A record number of Americans applied for British citizenship in the first three months of this year, and for the right to live and work in Britain indefinitely, according to official data.
In the year to March, 6,618 Americans applied for British citizenship, the highest annual figure since records began in 2004, according to statistics released by Britain’s Home Office on Thursday.
More than 1,900 of those applications were made between January and March — the highest number for any quarter on record.
Immigration lawyers said they had received an increased number of inquiries from people in the United States about possibly relocating to
Britain in the wake of President Trump’s re-election in November.

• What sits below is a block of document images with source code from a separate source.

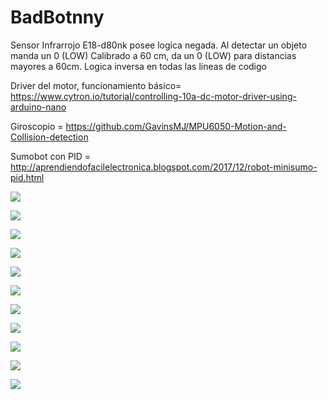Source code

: # BadBotnny
Sensor Infrarrojo E18-d80nk posee logica negada. Al detectar un objeto manda un 0 (LOW)
Calibrado a 60 cm, da un 0 (LOW) para distancias mayores a 60cm.
Logica inversa en todas las lineas de codigo

Driver del motor, funcionamiento básico= https://www.cytron.io/tutorial/controlling-10a-dc-motor-driver-using-arduino-nano

Giroscopio = https://github.com/GavinsMJ/MPU6050-Motion-and-Collision-detection

Sumobot con PID = http://aprendiendofacilelectronica.blogspot.com/2017/12/robot-minisumo-pid.html

![](https://github.com/MickGomez/BadBotnny/blob/main/infra.jpg)

![](https://github.com/MickGomez/BadBotnny/blob/main/Bad%20Botnny%20(1).png)

![](https://github.com/MickGomez/BadBotnny/blob/main/MainLogo.jpeg)

![](https://github.com/MickGomez/BadBotnny/blob/main/logo1.jpg)

![](https://github.com/MickGomez/BadBotnny/blob/main/logo2.jpg)

![](https://github.com/MickGomez/BadBotnny/blob/main/logo3.jpg)

![](https://github.com/MickGomez/BadBotnny/blob/main/logo4.jpg)

![](https://github.com/MickGomez/BadBotnny/blob/main/logo5.jpg)

![](https://github.com/MickGomez/BadBotnny/blob/main/logo6.jpg)

![](https://github.com/MickGomez/BadBotnny/blob/main/logo7.jpg)

![](https://github.com/MickGomez/BadBotnny/blob/main/logo8.jpg)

Muhunthan Paramesvaran, a senior immigration lawyer at Wilsons Solicitors in London, said that inquiries from Americans looking to settle in Britain had risen “in the immediate aftermath of the election and the various pronouncements that were made.”
“There’s definitely been an uptick in inquiries from U.S. nationals,” he said. “People who were already here may have been thinking, ‘I want the option of dual citizenship in the event that I don’t want to go back to the U.S.’”
The rise in British citizenship applications from Americans took place against a backdrop of similar increases from across the world, but the global rate — 9.5 percent year-on-year — was far outpaced by the 30 percent jump from the United States.
Zeena Luchowa, a partner at Laura Devine Immigration, a law firm that specializes in American migration to Britain, said she expected further increases in the coming months because of the “political landscape” in America.
“We’ve seen increases in inquiries and applications not just for U.S. nationals, but for U.S. residents of other nationalities who are currently in the U.S. but looking at plans to settle in the U.K.,” she added. “The queries we’re seeing are not necessarily about British citizenship — it’s more about seeking to relocate.”